1. VEILIGE WERKRUIMTE
• Zorg ervoor dat de werkruimte schoon
en goed verlicht is. Rommelige of
donkere ruimtes vragen om ongelukken.
• Gebruik elektrische apparaten niet in
explosieve omgevingen, zoals in de
aanwezigheid van brandbare
vloeistoffen, gassen of stof. Elektrische
apparaten produceren vonken die stof of
dampen kunnen doen ontbranden.
• Houd kinderen en omstanders uit de
buurt wanneer u een elektrisch apparaat
bedient. U kunt de controle over het
apparaat verliezen als u afgeleid wordt.
2. ELEKTRISCHE VEILIGHEID
• Stekkers van elektrische apparaten moeten
bij het stopcontact passen.
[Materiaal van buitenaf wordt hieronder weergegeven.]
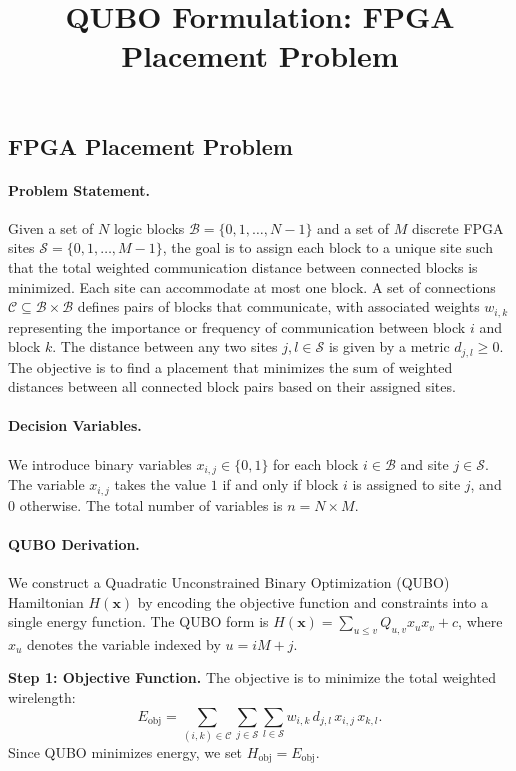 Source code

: \documentclass[12pt]{article}
\title{QUBO Formulation: FPGA Placement Problem}
\date{}
\begin{document}
\maketitle

\subsection*{FPGA Placement Problem}

\paragraph{Problem Statement.}
Given a set of $N$ logic blocks $\mathcal{B} = \{0, 1, \dots, N-1\}$ and a set of $M$ discrete FPGA sites $\mathcal{S} = \{0, 1, \dots, M-1\}$, the goal is to assign each block to a unique site such that the total weighted communication distance between connected blocks is minimized. Each site can accommodate at most one block. A set of connections $\mathcal{C} \subseteq \mathcal{B} \times \mathcal{B}$ defines pairs of blocks that communicate, with associated weights $w_{i,k}$ representing the importance or frequency of communication between block $i$ and block $k$. The distance between any two sites $j, l \in \mathcal{S}$ is given by a metric $d_{j,l} \ge 0$. The objective is to find a placement that minimizes the sum of weighted distances between all connected block pairs based on their assigned sites.

\paragraph{Decision Variables.}
We introduce binary variables $x_{i,j} \in \{0, 1\}$ for each block $i \in \mathcal{B}$ and site $j \in \mathcal{S}$. The variable $x_{i,j}$ takes the value $1$ if and only if block $i$ is assigned to site $j$, and $0$ otherwise. The total number of variables is $n = N \times M$.

\paragraph{QUBO Derivation.}
We construct a Quadratic Unconstrained Binary Optimization (QUBO) Hamiltonian $H(\mathbf{x})$ by encoding the objective function and constraints into a single energy function. The QUBO form is $H(\mathbf{x}) = \sum_{u \le v} Q_{u,v} x_u x_v + c$, where $x_u$ denotes the variable indexed by $u = i M + j$.

\textbf{Step 1: Objective Function.}
The objective is to minimize the total weighted wirelength:
\begin{equation}
    E_{\text{obj}} = \sum_{(i,k) \in \mathcal{C}} \sum_{j \in \mathcal{S}} \sum_{l \in \mathcal{S}} w_{i,k} \, d_{j,l} \, x_{i,j} \, x_{k,l}.
\end{equation}
Since QUBO minimizes energy, we set $H_{\text{obj}} = E_{\text{obj}}$.
\end{document}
De stekker mag
op geen enkele wijze worden veranderd.
Gebruik geen verdeelstekkers met geaarde
elektrische apparaten. Niet-veranderde
stekkers en bijpassende stopcontacten
verlagen het risico op stroomschokken.
• Vermijd lichamelijk contact met geaarde
oppervlakken zoals pijpen, radiatoren,
grote fornuizen en koelkasten. Er bestaat
een hoger risico op stroomschokken als uw
lichaam geaard is.
• Elektrische apparaten mogen niet
worden blootgesteld aan regen of natte
omstandigheden. Als water een elektrisch
apparaat binnendringt, verhoogt dit het
risico op stroomschokken.
• Het snoer mag niet ruw worden
behandeld. Gebruik het snoer nooit om
het elektrische apparaat te dragen, eraan
te trekken of het apparaat uit het
stopcontact te halen. Houd het snoer
verwijderd van hittebronnen, olie, scherpe
randen en bewegende delen. Beschadigde
of in de knoop geraakte snoeren verhogen
het risico op stroomschokken.
• Als het elektrische apparaat buiten
wordt gebruikt, gebruik dan een
verlengsnoer dat geschikt is voor
gebruik buiten. Gebruik van een snoer
dat geschikt is voor gebruik buiten verlaagt
het risico op stroomschokken.
• Gebruik het elektrische apparaat niet in de
regen, in de buurt van opspattend water of
in een natte/vochtige omgeving. Gebruik
van het apparaat in deze of vergelijkbare
omstandigheden verhoogt het risico op
stroomschokken, gevaarlijke storingen en
oververhitting. Als bediening van een
elektrisch apparaat op een vochtige locatie
niet kan worden vermeden, gebruik dan
een met een aardlekschakelaar
beschermde stroomvoorziening. Gebruik
van een aardlekschakelaar verlaagt het risico
op stroomschokken.
3. PERSOONLIJKE VEILIGHEID
• Blijf alert, kijk uit wat u doet en gebruik
uw gezond verstand wanneer u een
elektrisch apparaat bedient. Gebruik een
elektrisch apparaat niet wanneer u moe
bent of onder invloed van drugs, alcohol
of medicijnen verkeert. Een moment van
onachtzaamheid bij het bedienen van
elektrische apparaten kan leiden tot ernstig
persoonlijk letsel.
• Gebruik een beschermende uitrusting.
Draag altijd een veiligheidsbril.
Beschermende uitrusting zoals een
stofmasker, veiligheidsschoenen met
antislipzool, gehoorbescherming en
handbescherming die correct worden gebruikt
voor de betreffende omstandigheden,
verminderen het risico op persoonlijk letsel.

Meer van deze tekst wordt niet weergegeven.